Stacked autoencoders and the multi-layer neural networks are different. In practice, you'll have the two networks share weights and possibly share memory buffers. So in your implementation the two networks become entwined.
Typically, autoencoders are trained in an unsupervised, greedy, layer-wise fashion. (No labels, begin training with just the first layer of the network and then add new layers as you go.) The weights can be learned using a variety of techniques ranging from "batch" gradient descent (please don't do that), to mini-batch stochastic gradient descent (SGD), to quasi-Newton methods like L-BFGS.
The idea is that the weights learned in a unsupervised manner to minimize reconstruction error for the representation learning task offer a good starting point to initialize a network for a supervised discriminative task such as classification or similarity. I.e., the network learns something about the underlying distribution by looking at the unlabeled data, allowing it to discriminate between labeled data. However, the weights still need to be "fine-tuned" for this new task. So add a logistic regression layer on the top of the network and then do supervised learning with a labeled dataset. The fine tuning step will do gradient descent and adjust the weights for all layers in the network simultaneously.

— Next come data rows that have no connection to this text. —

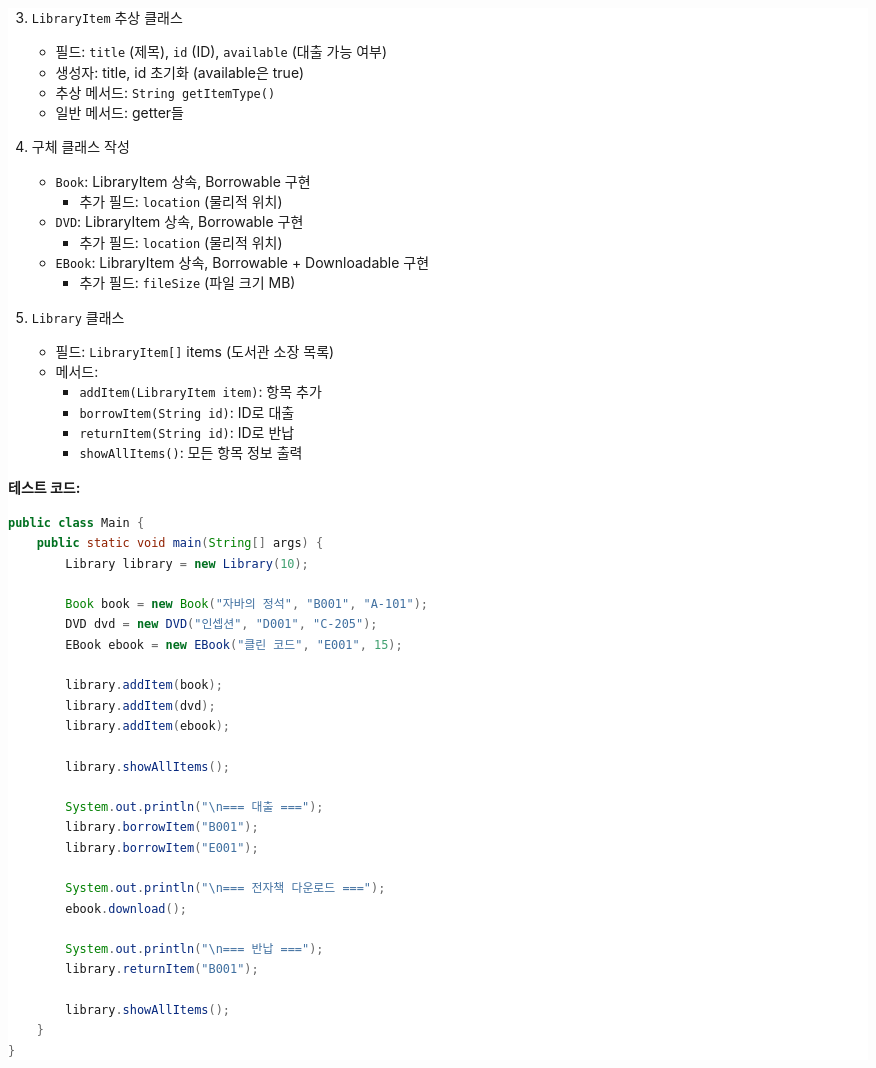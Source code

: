 3. `LibraryItem` 추상 클래스
   - 필드: `title` (제목), `id` (ID), `available` (대출 가능 여부)
   - 생성자: title, id 초기화 (available은 true)
   - 추상 메서드: `String getItemType()`
   - 일반 메서드: getter들

4. 구체 클래스 작성
   - `Book`: LibraryItem 상속, Borrowable 구현
     - 추가 필드: `location` (물리적 위치)
   - `DVD`: LibraryItem 상속, Borrowable 구현
     - 추가 필드: `location` (물리적 위치)
   - `EBook`: LibraryItem 상속, Borrowable + Downloadable 구현
     - 추가 필드: `fileSize` (파일 크기 MB)

5. `Library` 클래스
   - 필드: `LibraryItem[]` items (도서관 소장 목록)
   - 메서드:
     - `addItem(LibraryItem item)`: 항목 추가
     - `borrowItem(String id)`: ID로 대출
     - `returnItem(String id)`: ID로 반납
     - `showAllItems()`: 모든 항목 정보 출력

**테스트 코드:**
```java
public class Main {
    public static void main(String[] args) {
        Library library = new Library(10);

        Book book = new Book("자바의 정석", "B001", "A-101");
        DVD dvd = new DVD("인셉션", "D001", "C-205");
        EBook ebook = new EBook("클린 코드", "E001", 15);

        library.addItem(book);
        library.addItem(dvd);
        library.addItem(ebook);

        library.showAllItems();

        System.out.println("\n=== 대출 ===");
        library.borrowItem("B001");
        library.borrowItem("E001");

        System.out.println("\n=== 전자책 다운로드 ===");
        ebook.download();

        System.out.println("\n=== 반납 ===");
        library.returnItem("B001");

        library.showAllItems();
    }
}
```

The advantages to this way of training neural nets are:
- Unsupervised training lets you show the network more data because it's much easier to get large unsupervised datasets than it is to get labeled ones.
- You can use the pre-trained network as a "jumping off point" for training new classifiers so you don't have to start from scratch each time.
For the paper, see Stacked denoising autoencoders: Learning useful representations in a deep network with a local denoising criterion.